The former test coordinator, Hezekiah Wardlow, had taken the stand and told the tribunal he did his job “to the letter” in ensuring nobody cheated or tampered with the 2009 Criterion-Referenced Competency Tests. And not only did he himself not cheat, he said, no witness testified that he did.
But after two days of hearings it made no difference.
Two witnesses testified that an analysis of CRCT tests at Toomer showed that 21.4 percent of the tests were flagged for a greater number of erasures of wrong answers changed to right answers than is statistically probable, and that the only known explanation for such an aberration is cheating.
A state investigation released last year accused Wardlow of telling a teacher to cheat on a fifth-grade writing test. But no witness testified to that in the two-day tribunal. Nor did any testify that Wardlow was aware of cheating on the tests.
The three-person tribunal said it decided to recommend Wardlow be fired because the Professional Standards Commission, which polices state educators, recommended last May that Wardlow’s teaching license be revoked because of the charges against him in the state investigative report.
Wardlow has asked for a hearing to appeal the commission recommendation, but there’s such a backlog of cases his appeal may not be heard for years, his attorney, Torin Togut, told the tribunal. Togut compared his client’s plight with three Duke University students falsely accused of rape a few years ago in a case that got national attention.
“These were empty allegations, they were unsupported, these three men were totally innocent of doing anything wrong,” Togut said. “There was a rush to judgment … and this is a rush to judgment.”
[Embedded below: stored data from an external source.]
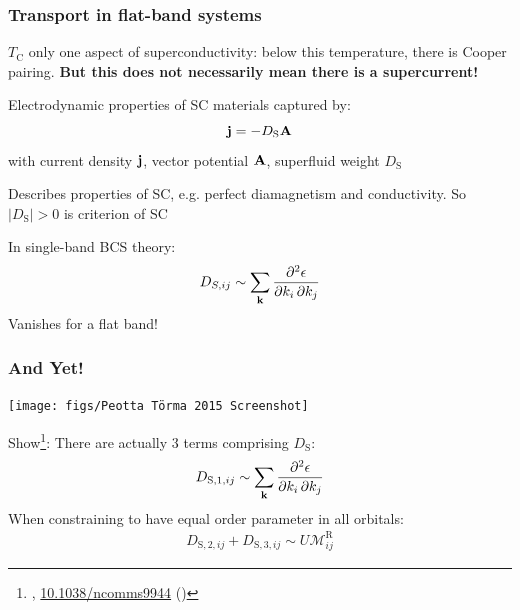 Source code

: \documentclass[aspectratio=169]{beamer}
\begin{document}
\begin{frame}
	\frametitle{Transport in flat-band systems}
	
	\(T_{\textrm{C}}\) only one aspect of superconductivity: below this temperature, there is Cooper pairing.
	\textbf{But this does not necessarily mean there is a supercurrent!}
	
	Electrodynamic properties of SC materials captured by:
	\begin{equation}
		\mathbf{j} = -D_{\textrm{S}} \mathbf{A}
	\end{equation}
	with current density \(\mathbf{j}\), vector potential \(\mathbf{A}\), superfluid weight \(D_{\textrm{S}}\)
	
	Describes properties of SC, e.g. perfect diamagnetism and conductivity.
	So \(\vert D_{\textrm{S}} \vert > 0\) is criterion of SC
	
	In single-band BCS theory:
	\begin{equation}
		D_{S, ij} \sim \sum_{\mathbf{k}} \pdv{\epsilon}{k_i,k_j}
	\end{equation}
	Vanishes for a flat band!
\end{frame}


\begin{frame}
	\frametitle{And Yet!}
	
	\begin{center}
		\texttt{[image: figs/Peotta Törma 2015 Screenshot]}
	\end{center}
	
	Show\footnote[frame]{\footnotesize \citeauthor{peottaSuperfluidityTopologicallyNontrivial2015}, \href{https://doi.org/10.1038/ncomms9944}{10.1038/ncomms9944} (\citeyear{peottaSuperfluidityTopologicallyNontrivial2015})}: There are actually 3 terms comprising \(D_{\textrm{S}}\):
	\begin{align}
		D_{\textrm{S}, 1, ij} \sim \sum_{\mathbf{k}} \pdv{\epsilon}{k_i,k_j}
	\end{align}
	When constraining to have equal order parameter in all orbitals:
	\begin{align}
		D_{\textrm{S}, 2, ij} + D_{\textrm{S}, 3, ij} \sim U \mathcal{M}_{ij}^{\textrm{R}}
	\end{align}
\end{frame}
\end{document}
APS attorney Nina Gupta told the panel in her closing argument that the standards commission had conducted its own investigation and “ultimately recommended the harshest punishment available to them, to revoke his license.”
Wardlow was “responsible for conducting the tests with integrity,” she said. “He was the administrator in the building, he was in charge, and that did not happen.”
Allowing cheating to “happen on your watch is every bit as culpable” as if you cheated yourself, Gupta said. The tribunal agreed.
Togut said if the Atlanta School Board follows through and fires Wardlow, he plans to appeal to the state board of education.